▸ **TASK DETAILS**
Would you copy every line of the listing below that includes the word "cancelled"?
*** GIVEN RECORDS ***
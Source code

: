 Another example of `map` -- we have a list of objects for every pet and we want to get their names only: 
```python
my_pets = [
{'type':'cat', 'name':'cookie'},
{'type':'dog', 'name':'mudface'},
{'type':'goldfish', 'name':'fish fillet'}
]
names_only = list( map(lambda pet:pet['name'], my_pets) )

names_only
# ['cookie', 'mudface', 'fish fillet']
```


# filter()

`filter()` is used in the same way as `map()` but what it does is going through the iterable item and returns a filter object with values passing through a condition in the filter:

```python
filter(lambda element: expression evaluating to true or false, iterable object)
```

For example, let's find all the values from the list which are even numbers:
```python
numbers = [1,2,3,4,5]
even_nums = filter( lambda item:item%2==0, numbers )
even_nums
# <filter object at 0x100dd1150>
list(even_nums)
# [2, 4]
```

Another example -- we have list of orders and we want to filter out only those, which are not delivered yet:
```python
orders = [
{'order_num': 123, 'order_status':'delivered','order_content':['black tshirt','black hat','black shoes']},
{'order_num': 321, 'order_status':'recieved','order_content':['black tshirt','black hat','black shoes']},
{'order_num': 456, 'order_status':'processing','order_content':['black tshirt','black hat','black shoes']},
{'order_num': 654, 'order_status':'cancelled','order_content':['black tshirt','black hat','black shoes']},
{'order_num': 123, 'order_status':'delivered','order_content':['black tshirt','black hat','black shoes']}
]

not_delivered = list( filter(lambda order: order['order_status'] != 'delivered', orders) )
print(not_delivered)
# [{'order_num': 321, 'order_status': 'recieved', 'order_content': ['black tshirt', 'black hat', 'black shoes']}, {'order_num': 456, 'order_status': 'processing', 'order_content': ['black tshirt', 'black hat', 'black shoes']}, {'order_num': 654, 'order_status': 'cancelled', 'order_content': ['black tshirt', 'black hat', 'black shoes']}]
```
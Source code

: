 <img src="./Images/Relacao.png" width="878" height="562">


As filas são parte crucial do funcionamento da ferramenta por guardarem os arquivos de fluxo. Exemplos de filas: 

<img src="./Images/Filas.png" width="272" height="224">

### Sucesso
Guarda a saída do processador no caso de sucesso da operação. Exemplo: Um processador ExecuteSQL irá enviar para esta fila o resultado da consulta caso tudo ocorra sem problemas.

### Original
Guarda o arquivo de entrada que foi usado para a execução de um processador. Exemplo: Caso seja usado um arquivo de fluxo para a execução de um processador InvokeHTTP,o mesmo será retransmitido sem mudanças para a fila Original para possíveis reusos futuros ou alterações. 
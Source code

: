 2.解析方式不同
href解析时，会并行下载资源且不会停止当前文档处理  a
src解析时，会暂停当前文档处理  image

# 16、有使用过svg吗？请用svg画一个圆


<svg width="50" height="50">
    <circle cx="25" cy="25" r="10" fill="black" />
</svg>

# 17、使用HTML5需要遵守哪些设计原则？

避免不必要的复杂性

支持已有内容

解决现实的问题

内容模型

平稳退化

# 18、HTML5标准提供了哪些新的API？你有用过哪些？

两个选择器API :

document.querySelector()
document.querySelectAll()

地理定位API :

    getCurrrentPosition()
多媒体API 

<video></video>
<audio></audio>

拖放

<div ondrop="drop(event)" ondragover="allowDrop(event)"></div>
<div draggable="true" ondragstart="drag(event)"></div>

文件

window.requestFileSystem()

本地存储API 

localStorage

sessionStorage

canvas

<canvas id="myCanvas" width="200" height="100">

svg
*** End of GIVEN RECORDS ***
▸ **EXERCISE RESULT**
{'order_num': 654, 'order_status':'cancelled','order_content':['black tshirt','black hat','black shoes']},
# [{'order_num': 321, 'order_status': 'recieved', 'order_content': ['black tshirt', 'black hat', 'black shoes']}, {'order_num': 456, 'order_status': 'processing', 'order_content': ['black tshirt', 'black hat', 'black shoes']}, {'order_num': 654, 'order_status': 'cancelled', 'order_content': ['black tshirt', 'black hat', 'black shoes']}]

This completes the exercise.